Our ambivalence is colossal.
Within days of her arrival in Mexico, Marie Antoinette begins to hemorrhage. At first it’s blamed on the altitude, since Mexico City is one of the highest cities on earth, but as the bleeding intensifies there’s no choice but to take her to a hospital emergency room. A hysterectomy seems to be the only solution. So she goes under the knife. And Carmencita pays for the surgery.
The loss of blood has been substantial, so transfusions are called for. Several pints of anonymously donated blood are pumped into Marie Antoinette’s veins. What no one can see or even suspect—given that this is 1965—is that some of the blood is infected with hepatitis C. There aren’t any tests for this virus, which will slowly destroy her liver and kill her forty years later.
As soon as she recovers from surgery, Marie Antoinette returns to the apartment she shares with Carmencita’s relatives.
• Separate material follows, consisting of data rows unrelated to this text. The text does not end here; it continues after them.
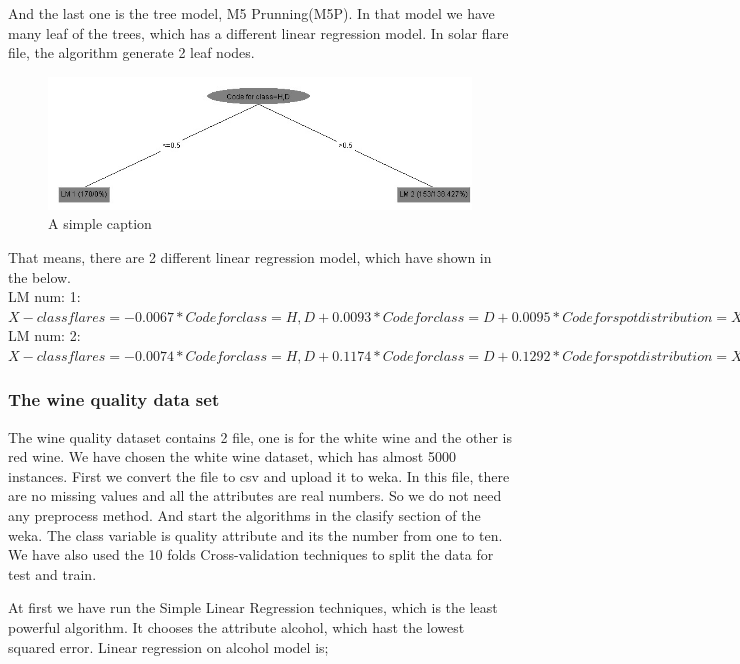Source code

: \documentclass[a4paper]{article}
\begin{document}
And the last one is the tree model, M5 Prunning(M5P). In that model we have many leaf of the trees, which has a different linear regression model. In solar flare file, the algorithm generate 2 leaf nodes.

\begin{figure}[ht!]
\centering
\includegraphics[width=120mm]{tree}
\caption{A simple caption}
\label{overflow}
\end{figure}

That means, there are 2 different linear regression model, which have shown in the below.\\
LM num: 1: \\
$X-class flares = 
	-0.0067 * Code for class=H,D 
	+ 0.0093 * Code for class=D 
	+ 0.0095 * Code for spot distribution=X,C 
	+ 0.0022 * Historically-complex 
	- 0.0031$\\
LM num: 2:\\
$X-class flares= 
	-0.0074 * Code for class=H,D 
	+ 0.1174 * Code for class=D 
	+ 0.1292 * Code for spot distribution=X,C 
	+ 0.0552 * Historically-complex 
	- 0.1607$

\subsubsection{The wine quality data set}

The wine quality dataset contains 2 file, one is for the white wine and the other is red wine. We have chosen the white wine dataset, which has almost 5000 instances. First we convert the file to csv and upload it to weka. In this file, there are no missing values and all the attributes are real numbers. So we do not need any preprocess method. And start the algorithms in the clasify section of the weka. The class variable is quality attribute and its the number from one to ten. We have also used the 10 folds Cross-validation techniques to split the data for test and train. 

At first we have run the Simple Linear Regression techniques, which is the least powerful algorithm. It chooses the attribute alcohol, which hast the lowest squared error. Linear regression on alcohol model is; 
\end{document}
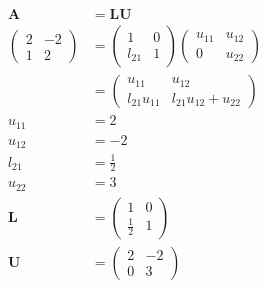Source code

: \documentclass{article}
\begin{document}
\begin{align*}
  \mathbf{A}      & = \mathbf{L U}                           \\
  \begin{pmatrix}
    2 & -2 \\
    1 & 2
  \end{pmatrix} & = \begin{pmatrix}
                      1      & 0 \\
                      l_{21} & 1
                    \end{pmatrix} \begin{pmatrix}
                                    u_{11} & u_{12} \\
                                    0      & u_{22}
                                  \end{pmatrix}            \\
                  & = \begin{pmatrix}
                        u_{11}        & u_{12}                 \\
                        l_{21} u_{11} & l_{21} u_{12} + u_{22}
                      \end{pmatrix} \\
  u_{11}          & = 2                                      \\
  u_{12}          & = -2                                     \\
  l_{21}          & = \frac{1}{2}                            \\
  u_{22}          & = 3                                      \\
  \mathbf{L}      & = \begin{pmatrix}
                        1           & 0 \\
                        \frac{1}{2} & 1
                      \end{pmatrix}                        \\
  \mathbf{U}      & = \begin{pmatrix}
                        2 & -2 \\
                        0 & 3
                      \end{pmatrix}
\end{align*}

\setcounter{subsubsection}{2}
\subsubsection{}
\end{document}
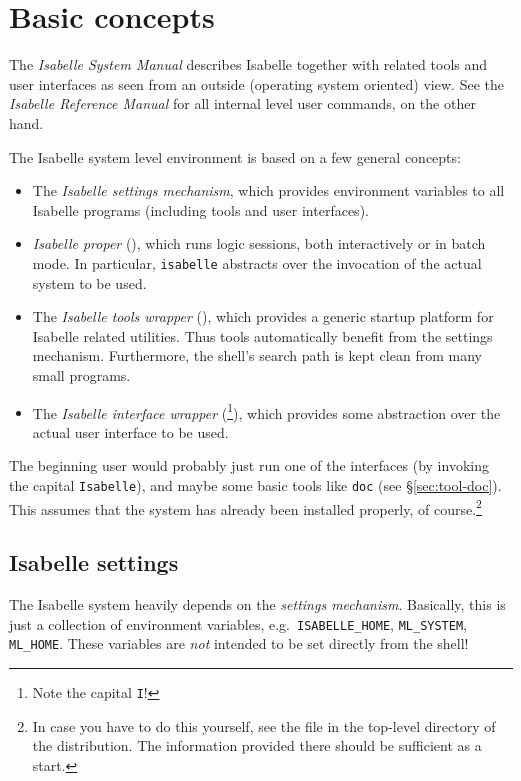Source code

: 

\chapter{Basic concepts}

The \emph{Isabelle System Manual} describes Isabelle together with
related tools and user interfaces as seen from an outside (operating
system oriented) view.  See the \emph{Isabelle Reference Manual} for
all internal {\ML} level user commands, on the other hand.

\medskip The Isabelle system level environment is based on a few
general concepts:
\begin{itemize}
\item The \emph{Isabelle settings mechanism}, which provides
  environment variables to all Isabelle programs (including tools and
  user interfaces).
\item \emph{Isabelle proper} (), which runs logic
  sessions, both interactively or in batch mode. In particular,
  \texttt{isabelle} abstracts over the invocation of the actual {\ML}
  system to be used.
\item The \emph{Isabelle tools wrapper} (), which
  provides a generic startup platform for Isabelle related utilities.
  Thus tools automatically benefit from the settings mechanism.
  Furthermore, the shell's search path is kept clean from many small
  programs.
\item The \emph{Isabelle interface wrapper}
  (\footnote{Note the capital \texttt{I}!}), which
  provides some abstraction over the actual user interface to be used.
\end{itemize}

\medskip The beginning user would probably just run one of the
interfaces (by invoking the capital \texttt{Isabelle}), and maybe some
basic tools like \texttt{doc} (see \S\ref{sec:tool-doc}).  This
assumes that the system has already been installed properly, of
course.\footnote{In case you have to do this yourself, see the
   file in the top-level directory of the
  distribution. The information provided there should be sufficient as
  a start.}


\section{Isabelle settings} \label{sec:settings}

The Isabelle system heavily depends on the \emph{settings
  mechanism}. Basically, this is just a collection
of environment variables, e.g.\ \texttt{ISABELLE_HOME},
\texttt{ML_SYSTEM}, \texttt{ML_HOME}.  These variables are \emph{not}
intended to be set directly from the shell!

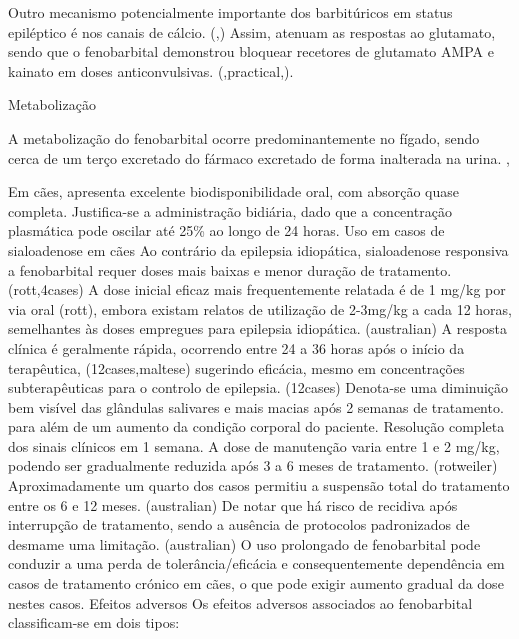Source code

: Outro mecanismo potencialmente importante dos barbitúricos em status epiléptico é nos canais de cálcio. (\cite{Trinka2023},\cite{Bersan2014}) Assim, atenuam as respostas ao glutamato, sendo que o fenobarbital demonstrou bloquear recetores de glutamato AMPA e kainato em doses anticonvulsivas. (\cite{mechanism},practical,\cite{Bersan2014}).


Metabolização


A metabolização do fenobarbital ocorre predominantemente no fígado, sendo cerca de um terço excretado do fármaco excretado de forma inalterada na urina. \cite{Trinka2023},\cite{Podell2016}


Em cães, apresenta excelente biodisponibilidade oral, com absorção quase completa. \cite{Jukier2023} Justifica-se a administração bidiária, dado que a concentração plasmática pode oscilar até 25\% ao longo de 24 horas. \cite{Jukier2023}
Uso em casos de sialoadenose em cães
Ao contrário da epilepsia idiopática, sialoadenose responsiva a fenobarbital requer doses mais baixas e menor duração de tratamento. (rott,4cases) A dose inicial eficaz mais frequentemente relatada é de 1 mg/kg por via oral (rott), embora existam relatos de utilização de 2-3mg/kg a cada 12 horas, semelhantes às doses empregues para epilepsia idiopática.  (australian) 
A resposta clínica é geralmente rápida, ocorrendo entre 24 a 36 horas após o início da terapêutica, (12cases,maltese) sugerindo eficácia, mesmo em concentrações subterapêuticas para o controlo de epilepsia. (12cases) Denota-se uma diminuição bem visível das glândulas salivares e mais macias após 2 semanas de tratamento. para além de um aumento da condição corporal do paciente. Resolução completa dos sinais clínicos em 1 semana.
A dose de manutenção varia entre 1 e 2 mg/kg, podendo ser gradualmente reduzida após 3 a 6 meses de tratamento. (rotweiler) Aproximadamente um quarto dos casos permitiu a suspensão total do tratamento entre os 6 e 12 meses. (australian)
De notar que há risco de recidiva após interrupção de tratamento, sendo a ausência de protocolos padronizados de desmame uma limitação. (australian) O uso prolongado de fenobarbital pode conduzir a uma perda de tolerância/eficácia e consequentemente dependência em casos de tratamento crónico em cães, o que pode exigir aumento gradual da dose nestes casos. 
Efeitos adversos
Os efeitos adversos associados ao fenobarbital classificam-se em dois tipos: \cite{Bersan2014}\cite{10.11}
It takes her a while to get back on her feet, physically and emotionally. Having to undergo an emergency hysterectomy is tough enough under the best of circumstances. When you’ve just landed penniless and alone in a foreign country it’s a bit tougher. And when you’re immediately hit by an earthquake, it’s even harder.
It was the toilet that offered Marie Antoinette some clue as to why she was feeling so dizzy. Water was sloshing out of the toilet. Until she saw that, she thought the swaying and the noise were all in her head, yet another post-surgical dizzy spell.